> _What the task asks_
Do any lines in the data below contain "document"? If so, copy every one of them.

● ● ●

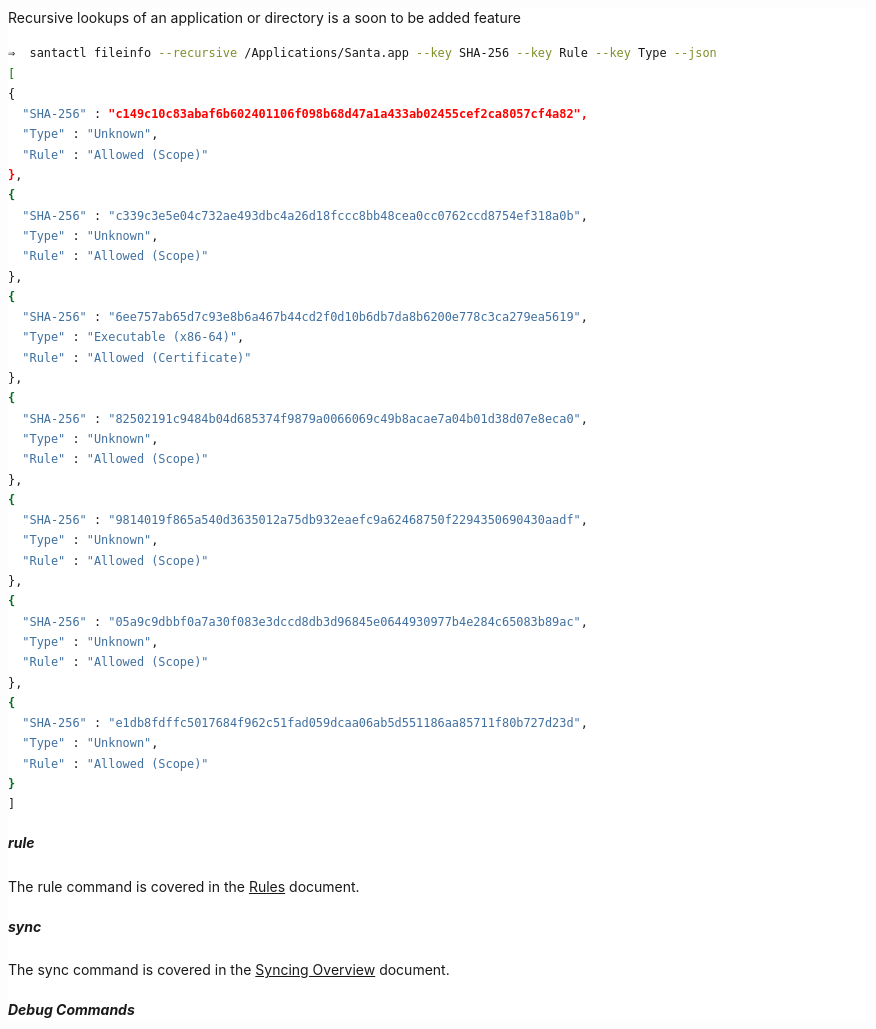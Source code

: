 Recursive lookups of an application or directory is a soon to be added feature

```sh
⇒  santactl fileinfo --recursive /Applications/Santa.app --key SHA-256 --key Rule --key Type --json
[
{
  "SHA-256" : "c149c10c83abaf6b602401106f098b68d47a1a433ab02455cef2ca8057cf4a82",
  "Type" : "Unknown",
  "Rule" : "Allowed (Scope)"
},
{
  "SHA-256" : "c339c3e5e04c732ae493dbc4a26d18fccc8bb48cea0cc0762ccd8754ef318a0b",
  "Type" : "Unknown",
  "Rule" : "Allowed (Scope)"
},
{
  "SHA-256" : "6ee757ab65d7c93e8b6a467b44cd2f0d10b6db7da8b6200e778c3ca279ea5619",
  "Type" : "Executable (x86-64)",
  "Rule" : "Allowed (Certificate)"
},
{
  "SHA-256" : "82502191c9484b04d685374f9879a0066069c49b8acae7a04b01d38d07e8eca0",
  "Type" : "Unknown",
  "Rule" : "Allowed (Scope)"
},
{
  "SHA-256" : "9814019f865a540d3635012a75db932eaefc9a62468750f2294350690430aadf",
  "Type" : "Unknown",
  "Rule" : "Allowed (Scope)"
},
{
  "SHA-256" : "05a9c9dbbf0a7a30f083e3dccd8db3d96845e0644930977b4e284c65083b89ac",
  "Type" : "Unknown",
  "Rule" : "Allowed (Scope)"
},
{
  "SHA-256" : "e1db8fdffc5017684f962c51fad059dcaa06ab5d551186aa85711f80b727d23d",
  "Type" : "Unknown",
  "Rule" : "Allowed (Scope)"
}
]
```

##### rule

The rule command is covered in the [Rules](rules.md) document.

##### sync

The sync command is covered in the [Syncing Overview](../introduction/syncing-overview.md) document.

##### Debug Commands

● ● ●

> _Your solution_
The rule command is covered in the [Rules](rules.md) document.
The sync command is covered in the [Syncing Overview](../introduction/syncing-overview.md) document.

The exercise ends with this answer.